The final question is how much money the world will have to slam down to make this happen. At roughly 20 feet tall and 28 tons (in the case of an Atlas model), the Titans from Titanfall aren't too different from Eagle Prime, Megabot's flagship robot. Eagle Prime has the profile of a light tank, a race car, and a military aircraft all mixed together: it's got a V8 engine with 340 horsepower, it's capable of exerting 4,600 lb.-feet, its hydraulic pressure runs 4,000 psi, and it crawls around on custom Ripsaw tracks.

The Eagle Prime took $2.5 million to build, while its Japanese counterpart the Kuratas was previously selling for about $1 million. Meanwhile, France's AMX-56 Leclerc main battle tank, the most expensive tank in the world, costs around $12.6 million. For something like Titanfall's small-scale mechs, we might expect them to cost in the tens of millions.

But what about a Jaeger or EVA unit, which can stand anywhere from 200 to 288 feet tall? To wrap our heads around a machine of this scale, a good comparison might be the new USS Gerald Ford, the Navy's most recent aircraft carrier. It weighs in at 90,000 tons, is about 1,106 feet in length, and like a Jaeger, the carrier is nuclear-powered. The Gerald Ford cost $13 billion to build, which gives us a ballpark estimate for the amount of dosh needed to defend ourselves from kaiju. Meanwhile, SciencePortal ran some numbers and found that creating a Gundam from the ground-up (including materials and computers) would cost around $725 million.
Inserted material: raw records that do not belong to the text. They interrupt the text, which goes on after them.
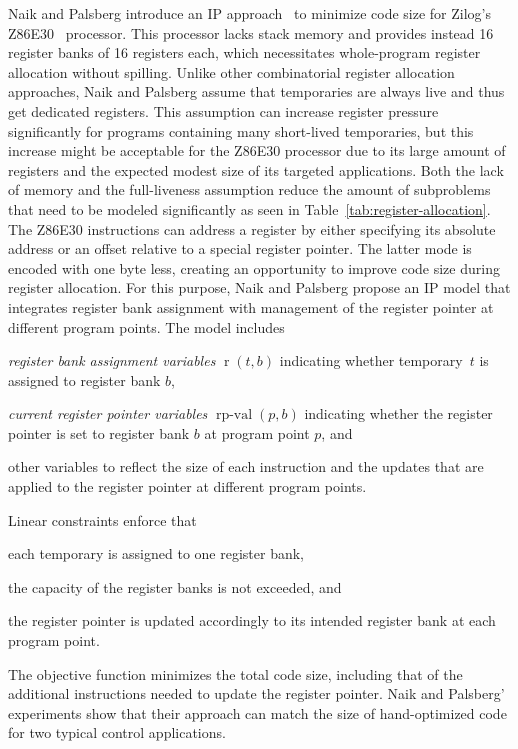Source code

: \documentclass[acmsmall,authorversion,nonacm]{acmart}
\newcommand{\noMathVar}[2]{\operatorname{#1}(#2)}
\newcommand{\var}[2]{$\noMathVar{#1}{#2}$}
\begin{document}
Naik and Palsberg introduce an IP approach~\cite{Naik2002} to minimize
code size for Zilog's Z86E30~\cite{Z86E30} processor.
This processor lacks stack memory and provides instead 16 register
banks of 16 registers each, which necessitates whole-program register
allocation without spilling.
Unlike other combinatorial register allocation approaches, Naik and
Palsberg assume that temporaries are always live and thus get
dedicated registers.
This assumption can increase register pressure significantly for
programs containing many short-lived temporaries, but this increase
might be acceptable for the Z86E30 processor due to its large amount
of registers and the expected modest size of its targeted
applications.
Both the lack of memory and the full-liveness assumption reduce the
amount of subproblems that need to be modeled significantly as seen in
Table~\ref{tab:register-allocation}.
The Z86E30 instructions can address a register by either specifying
its absolute address or an offset relative to a special register
pointer.
The latter mode is encoded with one byte less, creating an opportunity
to improve code size during register allocation.
For this purpose, Naik and Palsberg propose an IP model that
integrates register bank assignment with management of the register
pointer at different program points.
The model includes
\begin{inparaitem}[]
\item \emph{register bank assignment variables} \var{r}{t,b}
  indicating whether temporary~$t$ is assigned to register bank $b$,
\item \emph{current register pointer variables} \var{rp-val}{p,b}
  indicating whether the register pointer is set to register bank $b$
  at program point $p$, and
\item other variables to reflect the size of each instruction and the
  updates that are applied to the register pointer at different
  program points.
\end{inparaitem}
Linear constraints enforce that
\begin{inparaitem}[]
\item each temporary is assigned to one register bank,
\item the capacity of the register banks is not exceeded, and
\item the register pointer is updated accordingly to its intended
  register bank at each program point.
\end{inparaitem}
The objective function minimizes the total code size, including that
of the additional instructions needed to update the register pointer.
Naik and Palsberg' experiments show that their approach can match the
size of hand-optimized code for two typical control applications.
\end{document}
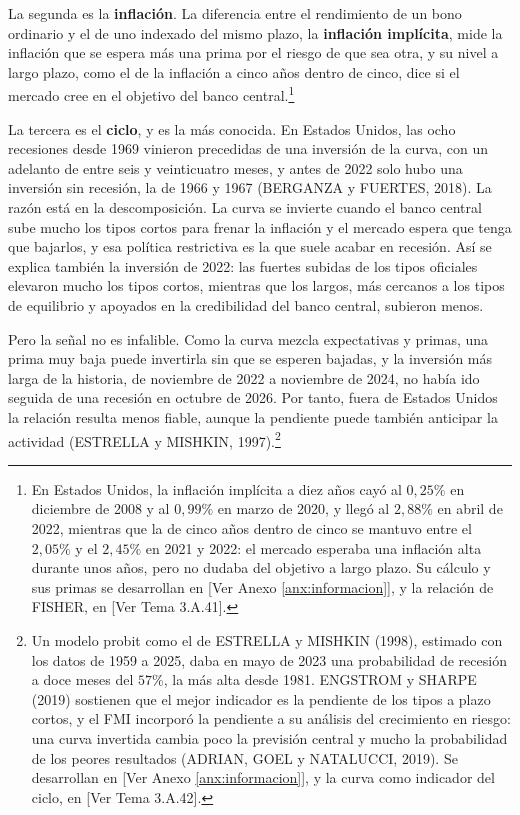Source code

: \documentclass[10pt,a4paper]{article}
\newcommand{\authorfont}[1]{{\fontfamily{EBGaramond-TLF}\selectfont #1}}
\begin{document}
La segunda es la \textbf{inflación}. La diferencia entre el rendimiento de un bono ordinario y el de uno indexado del mismo plazo, la \textbf{inflación implícita}, mide la inflación que se espera más una prima por el riesgo de que sea otra, y su nivel a largo plazo, como el de la inflación a cinco años dentro de cinco, dice si el mercado cree en el objetivo del banco central.\footnote{%
    En Estados Unidos, la inflación implícita a diez años cayó al $0{,}25\%$ en diciembre de 2008 y al $0{,}99\%$ en marzo de 2020, y llegó al $2{,}88\%$ en abril de 2022, mientras que la de cinco años dentro de cinco se mantuvo entre el $2{,}05\%$ y el $2{,}45\%$ en 2021 y 2022: el mercado esperaba una inflación alta durante unos años, pero no dudaba del objetivo a largo plazo. Su cálculo y sus primas se desarrollan en [\authorfont{Ver Anexo \ref{anx:informacion}}], y la relación de FISHER, en [\authorfont{Ver Tema 3.A.41}].
}

La tercera es el \textbf{ciclo}, y es la más conocida. En Estados Unidos, las ocho recesiones desde 1969 vinieron precedidas de una inversión de la curva, con un adelanto de entre seis y veinticuatro meses, y antes de 2022 solo hubo una inversión sin recesión, la de 1966 y 1967 (BERGANZA y FUERTES, 2018). La razón está en la descomposición. La curva se invierte cuando el banco central sube mucho los tipos cortos para frenar la inflación y el mercado espera que tenga que bajarlos, y esa política restrictiva es la que suele acabar en recesión. Así se explica también la inversión de 2022: las fuertes subidas de los tipos oficiales elevaron mucho los tipos cortos, mientras que los largos, más cercanos a los tipos de equilibrio y apoyados en la credibilidad del banco central, subieron menos.

Pero la señal no es infalible. Como la curva mezcla expectativas y primas, una prima muy baja puede invertirla sin que se esperen bajadas, y la inversión más larga de la historia, de noviembre de 2022 a noviembre de 2024, no había ido seguida de una recesión en octubre de 2026. Por tanto, fuera de Estados Unidos la relación resulta menos fiable, aunque la pendiente puede también anticipar la actividad (ESTRELLA y MISHKIN, 1997).\footnote{%
    Un modelo probit como el de ESTRELLA y MISHKIN (1998), estimado con los datos de 1959 a 2025, daba en mayo de 2023 una probabilidad de recesión a doce meses del $57\%$, la más alta desde 1981. ENGSTROM y SHARPE (2019) sostienen que el mejor indicador es la pendiente de los tipos a plazo cortos, y el FMI incorporó la pendiente a su análisis del crecimiento en riesgo: una curva invertida cambia poco la previsión central y mucho la probabilidad de los peores resultados (ADRIAN, GOEL y NATALUCCI, 2019). Se desarrollan en [\authorfont{Ver Anexo \ref{anx:informacion}}], y la curva como indicador del ciclo, en [\authorfont{Ver Tema 3.A.42}].
}
\end{document}
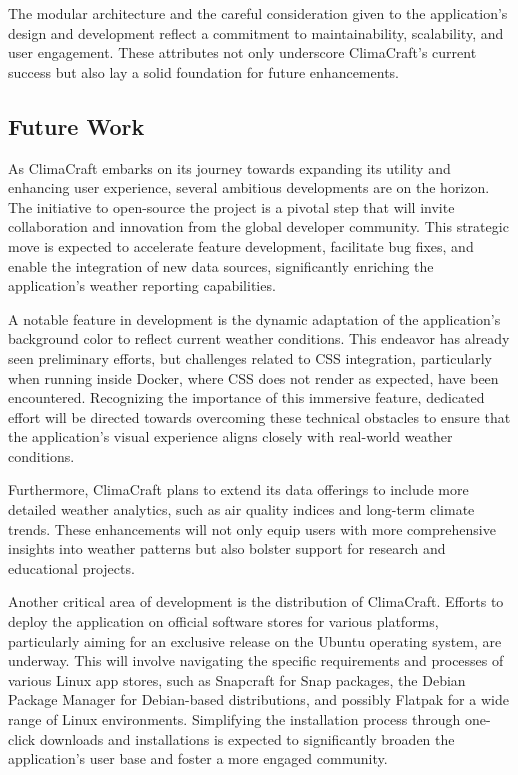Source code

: \documentclass[sn-mathphys-num]{sn-jnl}%
\begin{document}
The modular architecture and the careful consideration given to the application's design and development reflect a commitment to maintainability, scalability, and user engagement. These attributes not only underscore ClimaCraft's current success but also lay a solid foundation for future enhancements.

\subsection{Future Work}\label{sec5.2}
As ClimaCraft embarks on its journey towards expanding its utility and enhancing user experience, several ambitious developments are on the horizon. The initiative to open-source the project is a pivotal step that will invite collaboration and innovation from the global developer community. This strategic move is expected to accelerate feature development, facilitate bug fixes, and enable the integration of new data sources, significantly enriching the application's weather reporting capabilities.

A notable feature in development is the dynamic adaptation of the application's background color to reflect current weather conditions. This endeavor has already seen preliminary efforts, but challenges related to CSS integration, particularly when running inside Docker, where CSS does not render as expected, have been encountered. Recognizing the importance of this immersive feature, dedicated effort will be directed towards overcoming these technical obstacles to ensure that the application's visual experience aligns closely with real-world weather conditions.

Furthermore, ClimaCraft plans to extend its data offerings to include more detailed weather analytics, such as air quality indices and long-term climate trends. These enhancements will not only equip users with more comprehensive insights into weather patterns but also bolster support for research and educational projects.

Another critical area of development is the distribution of ClimaCraft. Efforts to deploy the application on official software stores for various platforms, particularly aiming for an exclusive release on the Ubuntu operating system, are underway. This will involve navigating the specific requirements and processes of various Linux app stores, such as Snapcraft for Snap packages, the Debian Package Manager for Debian-based distributions, and possibly Flatpak for a wide range of Linux environments. Simplifying the installation process through one-click downloads and installations is expected to significantly broaden the application's user base and foster a more engaged community.
\end{document}
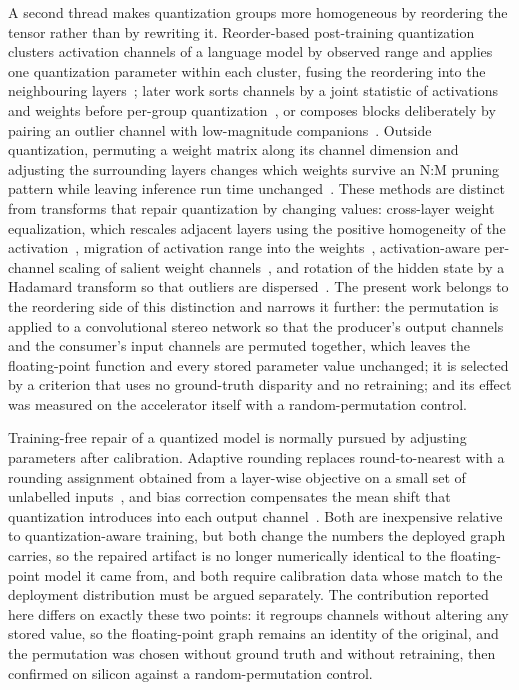 A second thread makes quantization groups more homogeneous by reordering the
tensor rather than by rewriting it. Reorder-based post-training quantization
clusters activation channels of a language model by observed range and applies
one quantization parameter within each cluster, fusing the reordering into the
neighbouring layers~\cite{rbq_yuan2023rptq}; later work sorts channels by a
joint statistic of activations and weights before per-group
quantization~\cite{rbq_cheng2026permuquant}, or composes blocks deliberately by
pairing an outlier channel with low-magnitude
companions~\cite{rbq_yao2026ocgquant}. Outside quantization, permuting a weight
matrix along its channel dimension and adjusting the surrounding layers changes
which weights survive an N:M pruning pattern while leaving inference run time
unchanged~\cite{rbq_pool2021permutations}. These methods are distinct from
transforms that repair quantization by changing values: cross-layer weight
equalization, which rescales adjacent layers using the positive homogeneity of
the activation~\cite{rbq_nagel2019dfq}, migration of activation range into the
weights~\cite{rbq_xiao2023smoothquant}, activation-aware per-channel scaling of
salient weight channels~\cite{rbq_lin2024awq}, and rotation of the hidden state
by a Hadamard transform so that outliers are
dispersed~\cite{rbq_ashkboos2024quarot}. The present work belongs to the
reordering side of this distinction and narrows it further: the permutation is
applied to a convolutional stereo network so that the producer's output
channels and the consumer's input channels are permuted together, which leaves
the floating-point function and every stored parameter value unchanged; it is
selected by a criterion that uses no ground-truth disparity and no retraining;
and its effect was measured on the accelerator itself with a
random-permutation control.

Training-free repair of a quantized model is normally pursued by adjusting
parameters after calibration. Adaptive rounding replaces round-to-nearest with
a rounding assignment obtained from a layer-wise objective on a small set of
unlabelled inputs~\cite{rbq_nagel2020adaround}, and bias correction compensates
the mean shift that quantization introduces into each output
channel~\cite{rbq_nagel2019dfq}. Both are inexpensive relative to
quantization-aware training, but both change the numbers the deployed graph
carries, so the repaired artifact is no longer numerically identical to the
floating-point model it came from, and both require calibration data whose
match to the deployment distribution must be argued separately. The
contribution reported here differs on exactly these two points: it regroups
channels without altering any stored value, so the floating-point graph remains
an identity of the original, and the permutation was chosen without ground
truth and without retraining, then confirmed on silicon against a
random-permutation control.

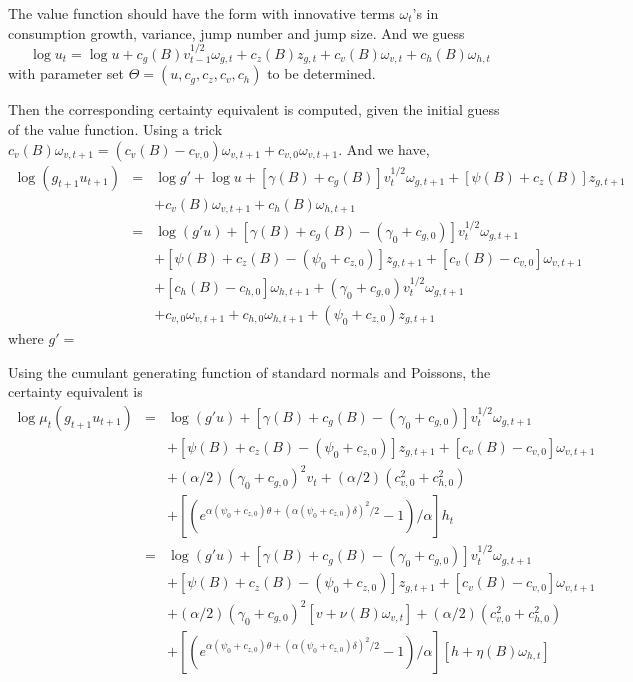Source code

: \documentclass[11pt,reqno,final]{amsart}
\begin{document}
The value function should have the form with innovative terms $\omega_t$'s in consumption growth, variance, jump number and jump size. And we guess
$$
\log u_t = \log u + c_g(B)v_{t-1}^{1/2} \omega_{g,t} + c_z(B)z_{g,t} + c_v(B)\omega_{v,t} + c_h(B)\omega_{h,t}
$$
with parameter set $\Theta=(u, c_g, c_z, c_v, c_h)$ to be determined.

Then the corresponding certainty equivalent is computed, given the initial guess of the value function. Using a trick $c_v(B)\omega_{v,t+1}=(c_v(B)-c_{v,0})\omega_{v,t+1}+c_{v,0}\omega_{v,t+1}$. And we have,
\begin{eqnarray*}
\log(g_{t+1}u_{t+1}) &=& \log g' + \log u + [\gamma(B) + c_g(B)] v_t^{1/2} \omega_{g,t+1} + [\psi(B)+c_z(B)]z_{g,t+1} \\
 & & + c_v(B)\omega_{v,t+1} + c_h(B)\omega_{h,t+1} \\
 &=& \log(g'u) + [\gamma(B)+c_g(B)-(\gamma_0+c_{g,0})] v_t^{1/2} \omega_{g,t+1} \\
 & & + [\psi(B)+c_z(B)-(\psi_0+c_{z,0})]z_{g,t+1} + [c_v(B)-c_{v,0}] \omega_{v,t+1} \\
 & & + [c_h(B)-c_{h,0}] \omega_{h,t+1} + (\gamma_0+c_{g,0}) v_t^{1/2} \omega_{g,t+1} \\
 & & + c_{v,0} \omega_{v,t+1} + c_{h,0} \omega_{h,t+1} + (\psi_0+c_{z,0}) z_{g,t+1}
\end{eqnarray*}
where $g'=$

Using the cumulant generating function of standard normals and Poissons, the certainty equivalent is
\begin{eqnarray*}
\log \mu_t(g_{t+1}u_{t+1}) &=& \log(g'u) + [\gamma(B)+c_g(B)-(\gamma_0+c_{g,0})] v_t^{1/2} \omega_{g,t+1} \\
 & & + [\psi(B)+c_z(B)-(\psi_0+c_{z,0})]z_{g,t+1} + [c_v(B)-c_{v,0}] \omega_{v,t+1} \\
 & & + (\alpha/2)(\gamma_0+c_{g,0})^2 v_t + (\alpha/2)(c_{v,0}^2 + c_{h,0}^2) \\
 & & + [(e^{\alpha(\psi_0+c_{z,0})\theta+(\alpha(\psi_0+c_{z,0})\delta)^2/2}-1)/\alpha] h_t \\
&=& \log(g'u) + [\gamma(B)+c_g(B)-(\gamma_0+c_{g,0})] v_t^{1/2} \omega_{g,t+1} \\
 & & + [\psi(B)+c_z(B)-(\psi_0+c_{z,0})]z_{g,t+1} + [c_v(B)-c_{v,0}] \omega_{v,t+1} \\
 & & + (\alpha/2)(\gamma_0+c_{g,0})^2 [v+\nu(B)\omega_{v,t}] + (\alpha/2)(c_{v,0}^2 + c_{h,0}^2) \\
 & & + [(e^{\alpha(\psi_0+c_{z,0})\theta+(\alpha(\psi_0+c_{z,0})\delta)^2/2}-1)/\alpha] [h+\eta(B)\omega_{h,t}]\\
\end{eqnarray*}
\end{document}
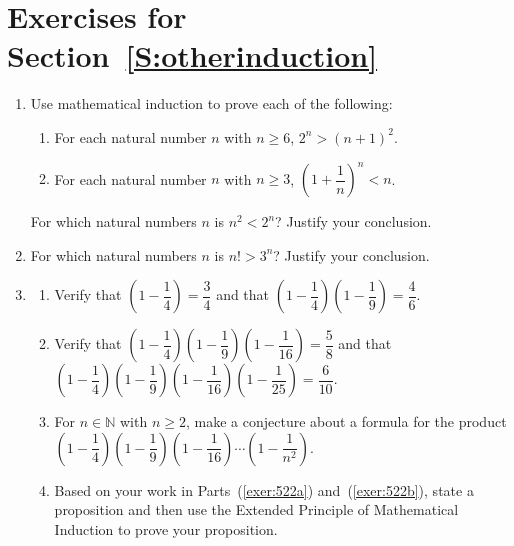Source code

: \section*{Exercises for Section~\ref{S:otherinduction}}
%
\begin{enumerate}

\item Use mathematical  induction to prove each of the following: \label{exer:sec52-1}

\begin{enumerate}
  \yitem For each natural  number  $n$  with  $n \geq 2$,  $3^n  > 1 + 2^n $.

  \item For each natural  number  $n$  with  $n \geq 6$,  $2^n  > \left( n + 1 \right)^2$.

  \item For each natural  number  $n$  with  $n \geq 3$,  $\left( {1 + \dfrac{1}{n}} \right)^n  < n$.
\end{enumerate}


\xitem For  which natural numbers  $n$  is  $n^2  < 2^n$?  Justify your conclusion.
\label{exer:sec52-6}%

\item For which natural numbers $n$ is $n! > 3^n$?  Justify your conclusion.



\item \label{exer:sec52-2} \begin{enumerate} \item Verify that  $\left( {1 - \dfrac{1}{4}} \right) = \dfrac{3}
{4}$ and that  $\left( {1 - \dfrac{1}{4}} \right)\left( {1 - \dfrac{1}{9}} \right) = \dfrac{4}
{6}$. \label{exer:522a}

\item Verify that  $\left( {1 - \dfrac{1}{4}} \right)\left( {1 - \dfrac{1}{9}} \right)\left( {1 - \dfrac{1}{{16}}} \right) = \dfrac{5}{8}$ and that  
\\$\left( {1 - \dfrac{1}{4}} \right)\left( {1 - \dfrac{1}{9}} \right)\left( {1 - \dfrac{1}{{16}}} \right)\left( {1 - \dfrac{1}{{25}}} \right) = \dfrac{6}{{10}}$. \label{exer:522b}

\item For  $n \in \mathbb{N}$ with  $n \geq 2$, make a conjecture about a formula for the product  $\left( {1 - \dfrac{1}{4}} \right)\left( {1 - \dfrac{1}{9}} \right)\left( {1 - \dfrac{1}{{16}}} \right) \cdots \left( {1 - \dfrac{1}{{n^2 }}} \right)$.

\item Based on your work in Parts~(\ref{exer:522a}) and~(\ref{exer:522b}), state a proposition and then use the Extended Principle of Mathematical Induction to prove your proposition.


\end{enumerate}
\end{enumerate}
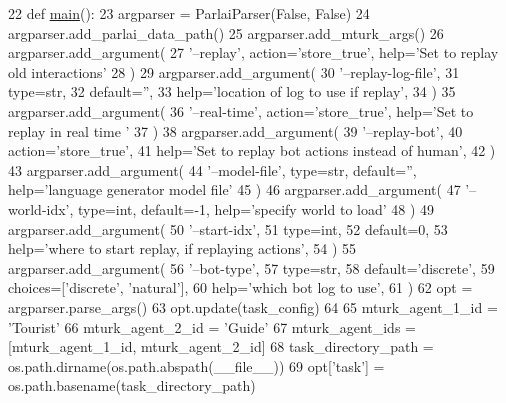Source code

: \begin{DoxyCode}
22 \textcolor{keyword}{def }\hyperlink{namespaceprojects_1_1wizard__of__wikipedia_1_1mturk__evaluation__task_1_1run_ad3ab2c71f8083c3112815c0b363d316b}{main}():
23     argparser = ParlaiParser(\textcolor{keyword}{False}, \textcolor{keyword}{False})
24     argparser.add\_parlai\_data\_path()
25     argparser.add\_mturk\_args()
26     argparser.add\_argument(
27         \textcolor{stringliteral}{'--replay'}, action=\textcolor{stringliteral}{'store\_true'}, help=\textcolor{stringliteral}{'Set to replay old interactions'}
28     )
29     argparser.add\_argument(
30         \textcolor{stringliteral}{'--replay-log-file'},
31         type=str,
32         default=\textcolor{stringliteral}{''},
33         help=\textcolor{stringliteral}{'location of log to use if replay'},
34     )
35     argparser.add\_argument(
36         \textcolor{stringliteral}{'--real-time'}, action=\textcolor{stringliteral}{'store\_true'}, help=\textcolor{stringliteral}{'Set to replay in real time '}
37     )
38     argparser.add\_argument(
39         \textcolor{stringliteral}{'--replay-bot'},
40         action=\textcolor{stringliteral}{'store\_true'},
41         help=\textcolor{stringliteral}{'Set to replay bot actions instead of human'},
42     )
43     argparser.add\_argument(
44         \textcolor{stringliteral}{'--model-file'}, type=str, default=\textcolor{stringliteral}{''}, help=\textcolor{stringliteral}{'language generator model file'}
45     )
46     argparser.add\_argument(
47         \textcolor{stringliteral}{'--world-idx'}, type=int, default=-1, help=\textcolor{stringliteral}{'specify world to load'}
48     )
49     argparser.add\_argument(
50         \textcolor{stringliteral}{'--start-idx'},
51         type=int,
52         default=0,
53         help=\textcolor{stringliteral}{'where to start replay, if replaying actions'},
54     )
55     argparser.add\_argument(
56         \textcolor{stringliteral}{'--bot-type'},
57         type=str,
58         default=\textcolor{stringliteral}{'discrete'},
59         choices=[\textcolor{stringliteral}{'discrete'}, \textcolor{stringliteral}{'natural'}],
60         help=\textcolor{stringliteral}{'which bot log to use'},
61     )
62     opt = argparser.parse\_args()
63     opt.update(task\_config)
64 
65     mturk\_agent\_1\_id = \textcolor{stringliteral}{'Tourist'}
66     mturk\_agent\_2\_id = \textcolor{stringliteral}{'Guide'}
67     mturk\_agent\_ids = [mturk\_agent\_1\_id, mturk\_agent\_2\_id]
68     task\_directory\_path = os.path.dirname(os.path.abspath(\_\_file\_\_))
69     opt[\textcolor{stringliteral}{'task'}] = os.path.basename(task\_directory\_path)

\end{DoxyCode}
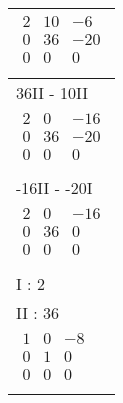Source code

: \begin{longtable}{p{10cm}}
    $\displaystyle\begin{matrix}
                          2 & 10 & -6  \\
                          0 & 36 & -20 \\
                          0 & 0  & 0   \\
                      \end{matrix}$                                                            \\\hline
    36II - 10II                                                                            \\\hline\pagebreak[0]
    $\displaystyle\begin{matrix}
                          2 & 0  & -16 \\
                          0 & 36 & -20 \\
                          0 & 0  & 0   \\
                      \end{matrix}$                                                            \\\hline
    -16II - -20I                                                                           \\\hline\pagebreak[0]
    $\displaystyle\begin{matrix}
                          2 & 0  & -16 \\
                          0 & 36 & 0   \\
                          0 & 0  & 0   \\
                      \end{matrix}$                                                            \\\hline
    I : 2                                                                                  \\\hline\pagebreak[0]
    II : 36                                                                                \\\hline\pagebreak[0]
    $\displaystyle\begin{matrix}
                          1 & 0 & -8 \\
                          0 & 1 & 0  \\
                          0 & 0 & 0  \\
                      \end{matrix}$                                                            \\\hline
\end{longtable}

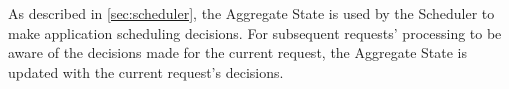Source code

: As described in \cref{sec:scheduler}, the Aggregate State is used by the Scheduler to make application scheduling decisions. For subsequent requests' processing to be aware of the decisions made for the current request, the Aggregate State is updated with the current request's decisions.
Pacific Rim director Guillermo del Toro once said, "There is something to having something really, really large destroying a lot of little things." $700 million and one sequel later, it seems he was right — there is something about watching a giant robot committing cataclysmic acts of property damage that brings joy to millions.

Now, if only we could funnel that money into R&D, we might be able to make the real thing.